**Work order:**
Each record is to be printed again exactly, though not its pictures.

**Data section:**

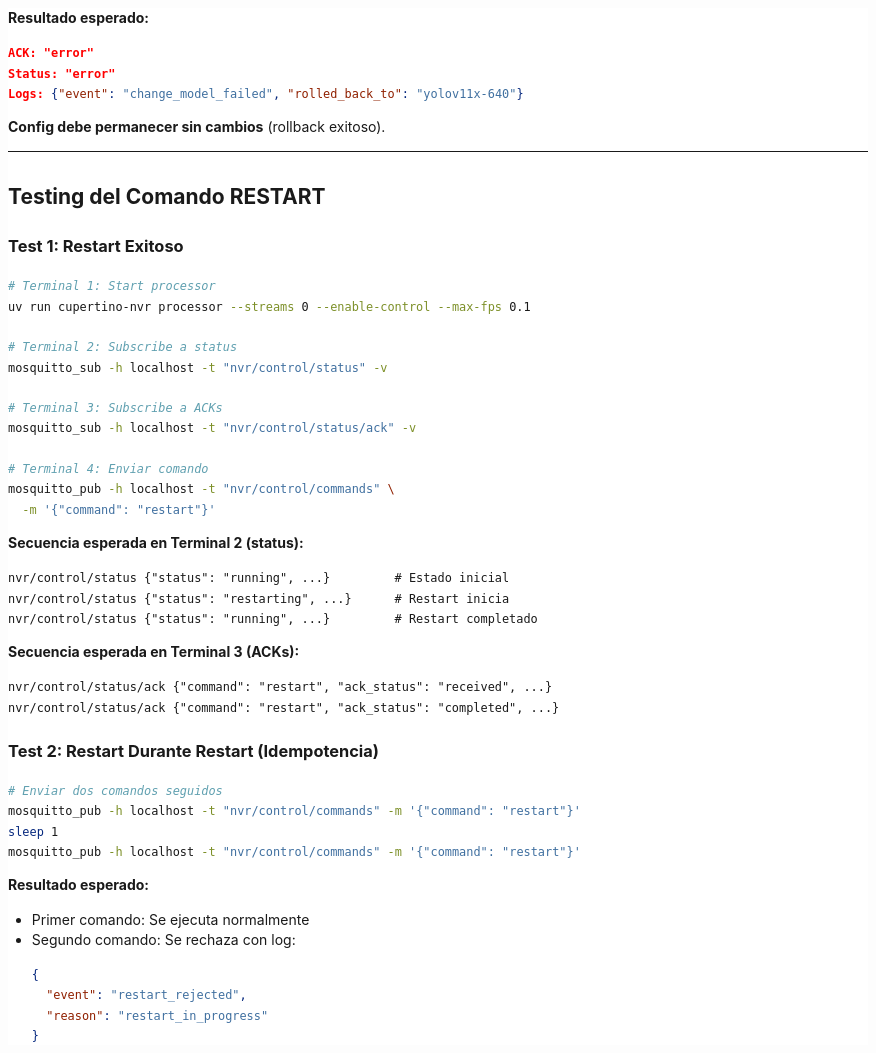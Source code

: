 **Resultado esperado:**
```json
ACK: "error"
Status: "error"
Logs: {"event": "change_model_failed", "rolled_back_to": "yolov11x-640"}
```

**Config debe permanecer sin cambios** (rollback exitoso).

---

## Testing del Comando RESTART

### Test 1: Restart Exitoso

```bash
# Terminal 1: Start processor
uv run cupertino-nvr processor --streams 0 --enable-control --max-fps 0.1

# Terminal 2: Subscribe a status
mosquitto_sub -h localhost -t "nvr/control/status" -v

# Terminal 3: Subscribe a ACKs
mosquitto_sub -h localhost -t "nvr/control/status/ack" -v

# Terminal 4: Enviar comando
mosquitto_pub -h localhost -t "nvr/control/commands" \
  -m '{"command": "restart"}'
```

**Secuencia esperada en Terminal 2 (status):**
```
nvr/control/status {"status": "running", ...}         # Estado inicial
nvr/control/status {"status": "restarting", ...}      # Restart inicia
nvr/control/status {"status": "running", ...}         # Restart completado
```

**Secuencia esperada en Terminal 3 (ACKs):**
```
nvr/control/status/ack {"command": "restart", "ack_status": "received", ...}
nvr/control/status/ack {"command": "restart", "ack_status": "completed", ...}
```

### Test 2: Restart Durante Restart (Idempotencia)

```bash
# Enviar dos comandos seguidos
mosquitto_pub -h localhost -t "nvr/control/commands" -m '{"command": "restart"}'
sleep 1
mosquitto_pub -h localhost -t "nvr/control/commands" -m '{"command": "restart"}'
```

**Resultado esperado:**
- Primer comando: Se ejecuta normalmente
- Segundo comando: Se rechaza con log:
  ```json
  {
    "event": "restart_rejected",
    "reason": "restart_in_progress"
  }
  ```

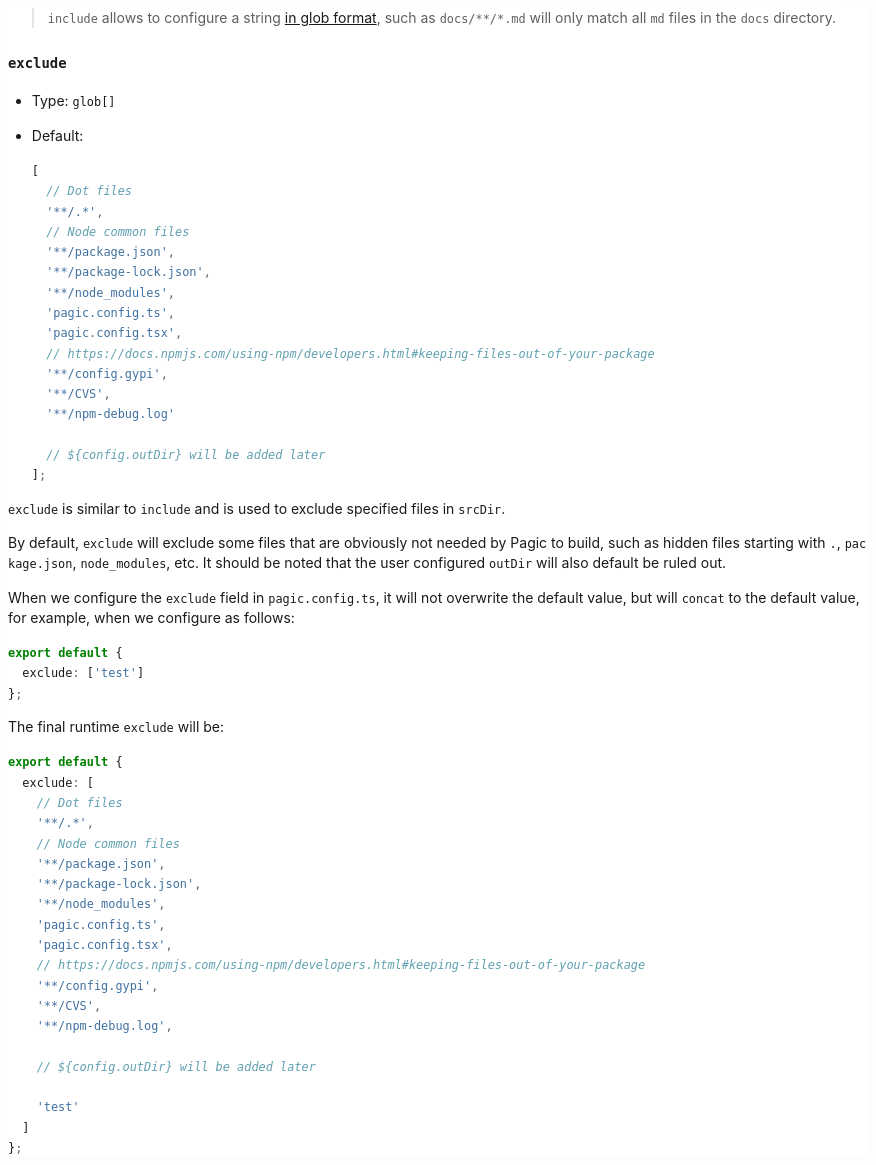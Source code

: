 > `include` allows to configure a string [in glob format], such as `docs/**/*.md` will only match all `md` files in the `docs` directory.

### `exclude`

- Type: `glob[]`
- Default:

  ```ts
  [
    // Dot files
    '**/.*',
    // Node common files
    '**/package.json',
    '**/package-lock.json',
    '**/node_modules',
    'pagic.config.ts',
    'pagic.config.tsx',
    // https://docs.npmjs.com/using-npm/developers.html#keeping-files-out-of-your-package
    '**/config.gypi',
    '**/CVS',
    '**/npm-debug.log'

    // ${config.outDir} will be added later
  ];
  ```

`exclude` is similar to `include` and is used to exclude specified files in `srcDir`.

By default, `exclude` will exclude some files that are obviously not needed by Pagic to build, such as hidden files starting with `.`, `package.json`, `node_modules`, etc. It should be noted that the user configured `outDir` will also default be ruled out.

When we configure the `exclude` field in `pagic.config.ts`, it will not overwrite the default value, but will `concat` to the default value, for example, when we configure as follows:

```ts {2}
export default {
  exclude: ['test']
};
```

The final runtime `exclude` will be:

```ts {18}
export default {
  exclude: [
    // Dot files
    '**/.*',
    // Node common files
    '**/package.json',
    '**/package-lock.json',
    '**/node_modules',
    'pagic.config.ts',
    'pagic.config.tsx',
    // https://docs.npmjs.com/using-npm/developers.html#keeping-files-out-of-your-package
    '**/config.gypi',
    '**/CVS',
    '**/npm-debug.log',

    // ${config.outDir} will be added later

    'test'
  ]
};
```


[in glob format]: https://doc.deno.land/https/deno.land/std@0.79.0/path/glob.ts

**Exercise output:**
Source code

: **Resultado esperado:**
```json
ACK: "error"
Status: "error"
Logs: {"event": "change_model_failed", "rolled_back_to": "yolov11x-640"}
```

**Config debe permanecer sin cambios** (rollback exitoso).

---

## Testing del Comando RESTART

### Test 1: Restart Exitoso

```bash
# Terminal 1: Start processor
uv run cupertino-nvr processor --streams 0 --enable-control --max-fps 0.1

# Terminal 2: Subscribe a status
mosquitto_sub -h localhost -t "nvr/control/status" -v

# Terminal 3: Subscribe a ACKs
mosquitto_sub -h localhost -t "nvr/control/status/ack" -v

# Terminal 4: Enviar comando
mosquitto_pub -h localhost -t "nvr/control/commands" \
  -m '{"command": "restart"}'
```

**Secuencia esperada en Terminal 2 (status):**
```
nvr/control/status {"status": "running", ...}         # Estado inicial
nvr/control/status {"status": "restarting", ...}      # Restart inicia
nvr/control/status {"status": "running", ...}         # Restart completado
```

**Secuencia esperada en Terminal 3 (ACKs):**
```
nvr/control/status/ack {"command": "restart", "ack_status": "received", ...}
nvr/control/status/ack {"command": "restart", "ack_status": "completed", ...}
```

### Test 2: Restart Durante Restart (Idempotencia)

```bash
# Enviar dos comandos seguidos
mosquitto_pub -h localhost -t "nvr/control/commands" -m '{"command": "restart"}'
sleep 1
mosquitto_pub -h localhost -t "nvr/control/commands" -m '{"command": "restart"}'
```

**Resultado esperado:**
- Primer comando: Se ejecuta normalmente
- Segundo comando: Se rechaza con log:
  ```json
  {
    "event": "restart_rejected",
    "reason": "restart_in_progress"
  }
  ```

Source code

: > `include` allows to configure a string [in glob format], such as `docs/**/*.md` will only match all `md` files in the `docs` directory.

### `exclude`

- Type: `glob[]`
- Default:

  ```ts
  [
    // Dot files
    '**/.*',
    // Node common files
    '**/package.json',
    '**/package-lock.json',
    '**/node_modules',
    'pagic.config.ts',
    'pagic.config.tsx',
    // https://docs.npmjs.com/using-npm/developers.html#keeping-files-out-of-your-package
    '**/config.gypi',
    '**/CVS',
    '**/npm-debug.log'

    // ${config.outDir} will be added later
  ];
  ```

`exclude` is similar to `include` and is used to exclude specified files in `srcDir`.

By default, `exclude` will exclude some files that are obviously not needed by Pagic to build, such as hidden files starting with `.`, `package.json`, `node_modules`, etc. It should be noted that the user configured `outDir` will also default be ruled out.

When we configure the `exclude` field in `pagic.config.ts`, it will not overwrite the default value, but will `concat` to the default value, for example, when we configure as follows:

```ts {2}
export default {
  exclude: ['test']
};
```

The final runtime `exclude` will be:

```ts {18}
export default {
  exclude: [
    // Dot files
    '**/.*',
    // Node common files
    '**/package.json',
    '**/package-lock.json',
    '**/node_modules',
    'pagic.config.ts',
    'pagic.config.tsx',
    // https://docs.npmjs.com/using-npm/developers.html#keeping-files-out-of-your-package
    '**/config.gypi',
    '**/CVS',
    '**/npm-debug.log',

    // ${config.outDir} will be added later

    'test'
  ]
};
```


[in glob format]: https://doc.deno.land/https/deno.land/std@0.79.0/path/glob.ts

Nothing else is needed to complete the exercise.